Google comes into the book with the entry of Clay’s love interest who works there. She loves where she works and brings Clay to Google and we get long descriptions of the place, the free-for-all cafeteria, the power structure, and the intense intellect of Google employees. To try to impress this girl, Clay creates a data visualization of some of the bookstore’s materials sparking Google girl’s interest in what he’s trying to uncover.
With the entry of Google girl, it prompts the question of which is better, books or tech? I’d like to think that the ultimate answer is that together both of them can move us forward as a society, but I don’t know if this book gets that deep. It’s a fun read, but by the end there was nothing earth shattering or all that surprising. It was just kind of sweet.
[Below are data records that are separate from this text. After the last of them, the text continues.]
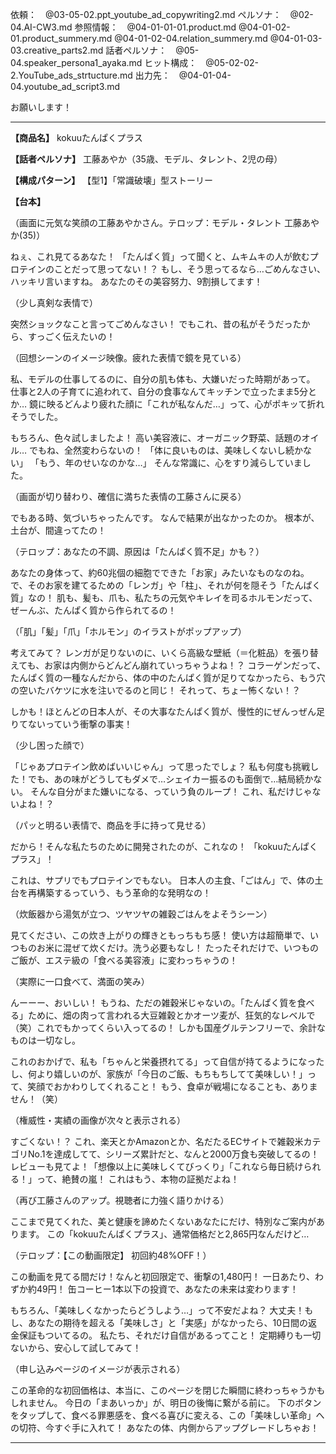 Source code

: 依頼：　@03-05-02.ppt_youtube_ad_copywriting2.md 
ペルソナ：　@02-04.AI-CW3.md 
参照情報：　@04-01-01-01.product.md @04-01-02-01.product_summery.md @04-01-02-04.relation_summery.md @04-01-03-03.creative_parts2.md 
話者ペルソナ：　@05-04.speaker_persona1_ayaka.md 
ヒット構成：　@05-02-02-2.YouTube_ads_strtucture.md 
出力先：　@04-01-04-04.youtube_ad_script3.md 

お願いします！


---

**【商品名】**
kokuuたんぱくプラス

**【話者ペルソナ】**
工藤あやか（35歳、モデル、タレント、2児の母）

**【構成パターン】**
【型1】「常識破壊」型ストーリー

**【台本】**

（画面に元気な笑顔の工藤あやかさん。テロップ：モデル・タレント 工藤あやか(35)）

ねぇ、これ見てるあなた！
「たんぱく質」って聞くと、ムキムキの人が飲むプロテインのことだって思ってない！？
もし、そう思ってるなら…ごめんなさい、ハッキリ言いますね。
あなたのその美容努力、9割損してます！

（少し真剣な表情で）

突然ショックなこと言ってごめんなさい！
でもこれ、昔の私がそうだったから、すっごく伝えたいの！

（回想シーンのイメージ映像。疲れた表情で鏡を見ている）

私、モデルの仕事してるのに、自分の肌も体も、大嫌いだった時期があって。
仕事と2人の子育てに追われて、自分の食事なんてキッチンで立ったまま5分とか…
鏡に映るどんより疲れた顔に「これが私なんだ…」って、心がポキッて折れそうでした。

もちろん、色々試しましたよ！
高い美容液に、オーガニック野菜、話題のオイル…
でもね、全然変わらないの！
「体に良いものは、美味しくないし続かない」
「もう、年のせいなのかな…」
そんな常識に、心をすり減らしていました。

（画面が切り替わり、確信に満ちた表情の工藤さんに戻る）

でもある時、気づいちゃったんです。
なんで結果が出なかったのか。
根本が、土台が、間違ってたの！

（テロップ：あなたの不調、原因は「たんぱく質不足」かも？）

あなたの身体って、約60兆個の細胞でできた「お家」みたいなものなのね。
で、そのお家を建てるための「レンガ」や「柱」、それが何を隠そう「たんぱく質」なの！
肌も、髪も、爪も、私たちの元気やキレイを司るホルモンだって、ぜーんぶ、たんぱく質から作られてるの！

（「肌」「髪」「爪」「ホルモン」のイラストがポップアップ）

考えてみて？
レンガが足りないのに、いくら高級な壁紙（＝化粧品）を張り替えても、お家は内側からどんどん崩れていっちゃうよね！？
コラーゲンだって、たんぱく質の一種なんだから、体の中のたんぱく質が足りてなかったら、もう穴の空いたバケツに水を注いでるのと同じ！
それって、ちょー怖くない！？

しかも！ほとんどの日本人が、その大事なたんぱく質が、慢性的にぜんっぜん足りてないっていう衝撃の事実！

（少し困った顔で）

「じゃあプロテイン飲めばいいじゃん」って思ったでしょ？
私も何度も挑戦した！でも、あの味がどうしてもダメで…シェイカー振るのも面倒で…結局続かない。
そんな自分がまた嫌いになる、っていう負のループ！
これ、私だけじゃないよね！？

（パッと明るい表情で、商品を手に持って見せる）

だから！そんな私たちのために開発されたのが、これなの！
「kokuuたんぱくプラス」！

これは、サプリでもプロテインでもない。
日本人の主食、「ごはん」で、体の土台を再構築するっていう、もう革命的な発明なの！

（炊飯器から湯気が立つ、ツヤツヤの雑穀ごはんをよそうシーン）

見てください、この炊き上がりの輝きともっちもち感！
使い方は超簡単で、いつものお米に混ぜて炊くだけ。洗う必要もなし！
たったそれだけで、いつものご飯が、エステ級の「食べる美容液」に変わっちゃうの！

（実際に一口食べて、満面の笑み）

んーーー、おいしい！
もうね、ただの雑穀米じゃないの。「たんぱく質を食べる」ために、畑の肉って言われる大豆雑穀とかオーツ麦が、狂気的なレベルで（笑）これでもかってくらい入ってるの！
しかも国産グルテンフリーで、余計なものは一切なし。

これのおかげで、私も「ちゃんと栄養摂れてる」って自信が持てるようになったし、何より嬉しいのが、家族が「今日のご飯、もちもちしてて美味しい！」って、笑顔でおかわりしてくれること！
もう、食卓が戦場になることも、ありません！（笑）

（権威性・実績の画像が次々と表示される）

すごくない！？
これ、楽天とかAmazonとか、名だたるECサイトで雑穀米カテゴリNo.1を達成してて、シリーズ累計だと、なんと2000万食も突破してるの！
レビューも見てよ！「想像以上に美味しくてびっくり」「これなら毎日続けられる！」って、絶賛の嵐！
これはもう、本物の証拠だよね！

（再び工藤さんのアップ。視聴者に力強く語りかける）

ここまで見てくれた、美と健康を諦めたくないあなたにだけ、特別なご案内があります。
この「kokuuたんぱくプラス」、通常価格だと2,865円なんだけど…

（テロップ：【この動画限定】 初回約48%OFF！）

この動画を見てる間だけ！なんと初回限定で、衝撃の1,480円！
一日あたり、わずか約49円！
缶コーヒー1本以下の投資で、あなたの未来は変わります！

もちろん、「美味しくなかったらどうしよう…」って不安だよね？
大丈夫！もし、あなたの期待を超える「美味しさ」と「実感」がなかったら、10日間の返金保証もついてるの。
私たち、それだけ自信があるってこと！
定期縛りも一切ないから、安心して試してみて！

（申し込みページのイメージが表示される）

この革命的な初回価格は、本当に、このページを閉じた瞬間に終わっちゃうかもしれません。
今日の「まあいっか」が、明日の後悔に繋がる前に。
下のボタンをタップして、食べる罪悪感を、食べる喜びに変える、この「美味しい革命」への切符、今すぐ手に入れて！
あなたの体、内側からアップグレードしちゃお！

---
Since I’m a science fiction and fantasy lover, I really wanted something kind of amazing to happen in the end. Not that it had to be magical, but I wanted something more. This book is like ice cream to book lovers, but it’s vanilla when I wanted peppermint bon bon. Vanilla is still good, but it’s no peppermint bon bon.
I do think this book will be a hit because it’s a fun, quick read that will appeal to many different types of people. I look forward to other books by Sloan because I really like the voice and character of Clay and I think he can build many more interesting characters in the future, but I hope he adds more intrigue and excitement in his stories.